§ **ASSIGNMENT**
Look through the material below and report every line that includes "emptyset".
*** Opening MATERIALS PROVIDED ***
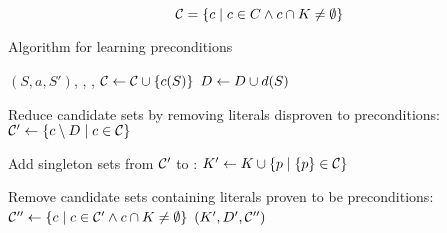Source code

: \documentclass[\master/Master.tex]{subfiles}
\begin{document}
\begin{equation} \label{eq:removeKnown}
    \mathcal{C} = \left\{ c \; | \; c \in C \land c \cap K \neq \emptyset \right\}
\end{equation}

\begin{algorithm}
    \caption{Algorithm for learning preconditions}\label{algo:precondLearn}
    \begin{algorithmic}
         {$\left(S, a, S'\right)$, \Dsp, \Pro, \cset}
                \State $\mathcal{C} \gets \mathcal{C} \cup \{ c(S) \}$
                \State $D \gets D \cup d(S)$
            \EndIf

            \State Reduce candidate sets by removing literals disproven to preconditions:
            \State $\mathcal{C}' \gets \left\{ c \setminus D \; | \; c \in \mathcal{C} \right\}$

            \State Add singleton sets from $\mathcal{C}'$ to \Pro:
            \State $K' \gets K \cup \left\{ p \; | \; \{ p \} \in \mathcal{C} \right\}$

            \State Remove candidate sets containing literals proven to be preconditions:
            \State $\mathcal{C}'' \gets \left\{ c \; | \; c \in \mathcal{C}' \land c \cap K \neq \emptyset \right\}$
            \State \Return $(K', D', \mathcal{C}'')$
        \EndFunction%
    \end{algorithmic}
\end{algorithm}
\end{document}
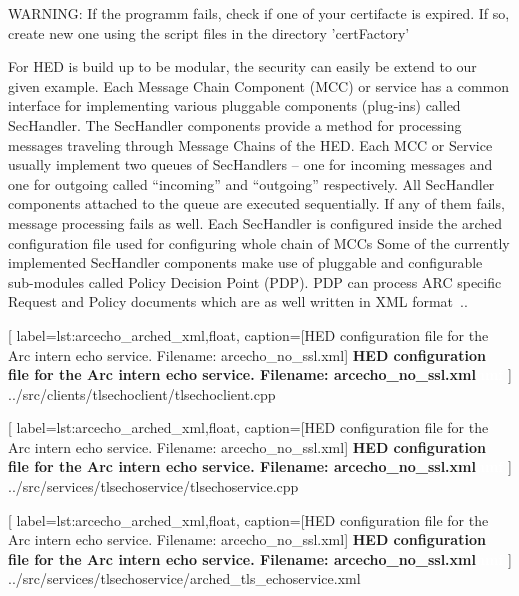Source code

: WARNING: If the programm fails, check if one of your certifacte is expired. If so, create new one using the script files in the directory 'certFactory'

For HED is build up to  %
be modular, the security can easily be extend to our given example.
Each Message Chain Component (MCC) or service has a common interface for implementing various pluggable components (plug-ins) called SecHandler. The SecHandler components provide a method for processing messages traveling through Message Chains of the HED. 
Each MCC or Service usually implement two queues of SecHandlers – one for incoming messages and one for outgoing called “incoming” and “outgoing” respectively. All SecHandler components attached to the queue are executed sequentially. 
If any of them fails, message processing fails as well. 
Each SecHandler is configured inside the arched configuration file used for configuring whole chain of MCCs 
Some of the currently implemented SecHandler components make use of pluggable and configurable sub-modules called Policy Decision Point (PDP). PDP can process ARC specific Request and Policy documents which are as well written in XML format~\cite{QIANG_2008}..




	[
	label=lst:arcecho_arched_xml,float,
	caption={[HED configuration file for the Arc intern echo service. Filename: arcecho\_no\_ssl.xml]
	\textbf{HED configuration file for the Arc intern echo service. Filename: arcecho\_no\_ssl.xml\textcolor{white}{hmf}}}
	]
{../src/clients/tlsechoclient/tlsechoclient.cpp}




	[
	label=lst:arcecho_arched_xml,float,
	caption={[HED configuration file for the Arc intern echo service. Filename: arcecho\_no\_ssl.xml]
	\textbf{HED configuration file for the Arc intern echo service. Filename: arcecho\_no\_ssl.xml\textcolor{white}{hmf}}}
	]
{../src/services/tlsechoservice/tlsechoservice.cpp}





	[
	label=lst:arcecho_arched_xml,float,
	caption={[HED configuration file for the Arc intern echo service. Filename: arcecho\_no\_ssl.xml]
	\textbf{HED configuration file for the Arc intern echo service. Filename: arcecho\_no\_ssl.xml\textcolor{white}{hmf}}}
	]
{../src/services/tlsechoservice/arched_tls_echoservice.xml}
*** Closing MATERIALS PROVIDED ***
§ **ANSWER SPACE**
    \mathcal{C} = \left\{ c \; | \; c \in C \land c \cap K \neq \emptyset \right\}
            \State $\mathcal{C}'' \gets \left\{ c \; | \; c \in \mathcal{C}' \land c \cap K \neq \emptyset \right\}$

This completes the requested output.